Start of Data for this task
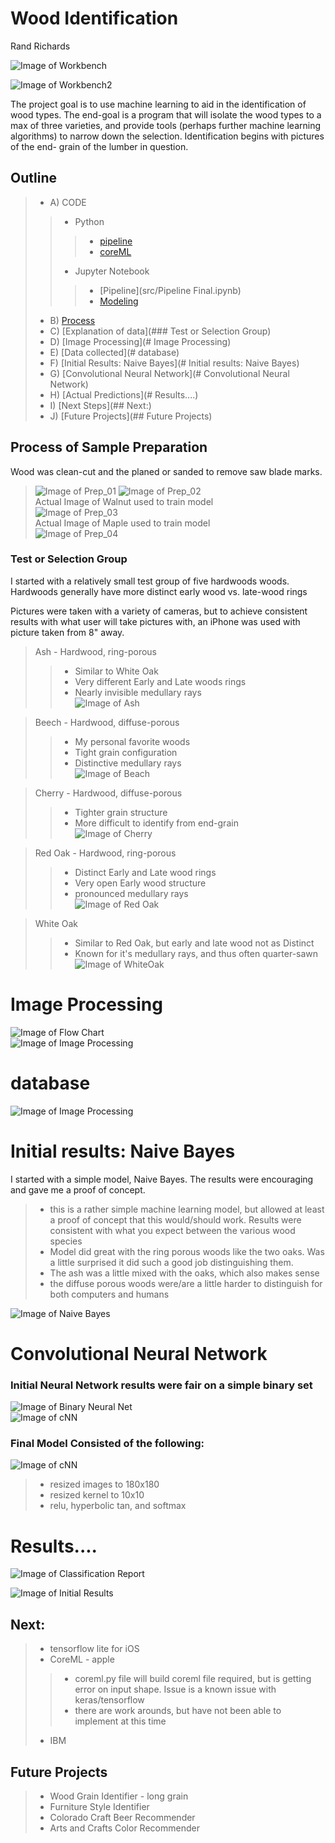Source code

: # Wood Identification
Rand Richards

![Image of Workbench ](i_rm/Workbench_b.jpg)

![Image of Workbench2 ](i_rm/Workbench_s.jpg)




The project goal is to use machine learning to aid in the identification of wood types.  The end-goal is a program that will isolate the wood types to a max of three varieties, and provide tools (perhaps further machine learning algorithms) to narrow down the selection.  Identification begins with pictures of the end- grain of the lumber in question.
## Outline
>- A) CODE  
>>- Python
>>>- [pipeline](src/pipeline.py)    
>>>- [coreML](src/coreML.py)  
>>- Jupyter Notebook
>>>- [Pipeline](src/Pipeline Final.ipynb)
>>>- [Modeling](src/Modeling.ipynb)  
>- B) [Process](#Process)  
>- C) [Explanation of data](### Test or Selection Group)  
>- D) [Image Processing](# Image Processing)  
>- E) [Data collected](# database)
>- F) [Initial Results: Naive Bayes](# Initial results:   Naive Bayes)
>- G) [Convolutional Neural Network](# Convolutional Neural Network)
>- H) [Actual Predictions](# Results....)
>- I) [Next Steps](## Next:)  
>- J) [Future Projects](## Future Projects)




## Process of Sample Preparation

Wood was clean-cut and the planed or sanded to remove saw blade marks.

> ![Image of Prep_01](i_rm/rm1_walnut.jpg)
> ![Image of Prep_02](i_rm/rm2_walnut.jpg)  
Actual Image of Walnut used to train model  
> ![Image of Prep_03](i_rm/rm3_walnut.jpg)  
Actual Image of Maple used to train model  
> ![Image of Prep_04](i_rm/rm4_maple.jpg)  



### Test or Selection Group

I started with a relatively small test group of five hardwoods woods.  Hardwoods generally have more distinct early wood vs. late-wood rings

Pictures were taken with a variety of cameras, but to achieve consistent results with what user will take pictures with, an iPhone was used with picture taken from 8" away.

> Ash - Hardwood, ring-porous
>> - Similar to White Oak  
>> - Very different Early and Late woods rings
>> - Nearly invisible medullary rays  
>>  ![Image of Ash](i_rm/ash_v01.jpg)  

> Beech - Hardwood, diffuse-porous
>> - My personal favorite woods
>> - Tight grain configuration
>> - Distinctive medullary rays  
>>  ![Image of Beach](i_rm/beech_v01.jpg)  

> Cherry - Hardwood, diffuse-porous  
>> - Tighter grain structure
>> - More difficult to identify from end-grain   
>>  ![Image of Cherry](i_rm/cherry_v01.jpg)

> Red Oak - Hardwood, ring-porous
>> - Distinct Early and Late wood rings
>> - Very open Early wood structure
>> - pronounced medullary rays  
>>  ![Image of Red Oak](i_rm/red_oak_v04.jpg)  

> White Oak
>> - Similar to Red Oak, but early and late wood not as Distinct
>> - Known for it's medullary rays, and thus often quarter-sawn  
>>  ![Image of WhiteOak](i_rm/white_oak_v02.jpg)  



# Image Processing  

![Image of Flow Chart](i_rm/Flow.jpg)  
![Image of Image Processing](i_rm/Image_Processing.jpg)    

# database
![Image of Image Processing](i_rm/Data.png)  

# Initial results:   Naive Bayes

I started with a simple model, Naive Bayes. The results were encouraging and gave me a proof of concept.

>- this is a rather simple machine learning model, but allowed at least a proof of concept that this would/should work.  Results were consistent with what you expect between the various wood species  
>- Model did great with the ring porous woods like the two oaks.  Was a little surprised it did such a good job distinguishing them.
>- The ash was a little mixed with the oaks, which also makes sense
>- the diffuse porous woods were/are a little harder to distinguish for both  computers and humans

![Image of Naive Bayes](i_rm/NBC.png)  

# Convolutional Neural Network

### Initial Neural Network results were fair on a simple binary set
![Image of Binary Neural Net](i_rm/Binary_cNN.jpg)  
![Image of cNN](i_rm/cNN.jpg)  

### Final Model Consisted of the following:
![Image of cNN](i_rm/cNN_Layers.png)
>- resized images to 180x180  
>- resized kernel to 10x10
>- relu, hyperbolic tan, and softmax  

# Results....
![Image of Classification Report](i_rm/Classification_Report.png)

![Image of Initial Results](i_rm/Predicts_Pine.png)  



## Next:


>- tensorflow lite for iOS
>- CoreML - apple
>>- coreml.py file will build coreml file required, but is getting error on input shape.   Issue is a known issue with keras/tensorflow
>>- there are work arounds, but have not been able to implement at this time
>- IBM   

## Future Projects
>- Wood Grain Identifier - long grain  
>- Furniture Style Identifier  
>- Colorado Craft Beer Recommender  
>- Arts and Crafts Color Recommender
End of Data for this task
* [Directions] All lines with the word "machine" are needed; pull them from the entries and copy each.

* [Response box]
The project goal is to use machine learning to aid in the identification of wood types.  The end-goal is a program that will isolate the wood types to a max of three varieties, and provide tools (perhaps further machine learning algorithms) to narrow down the selection.  Identification begins with pictures of the end- grain of the lumber in question.
>- this is a rather simple machine learning model, but allowed at least a proof of concept that this would/should work.  Results were consistent with what you expect between the various wood species  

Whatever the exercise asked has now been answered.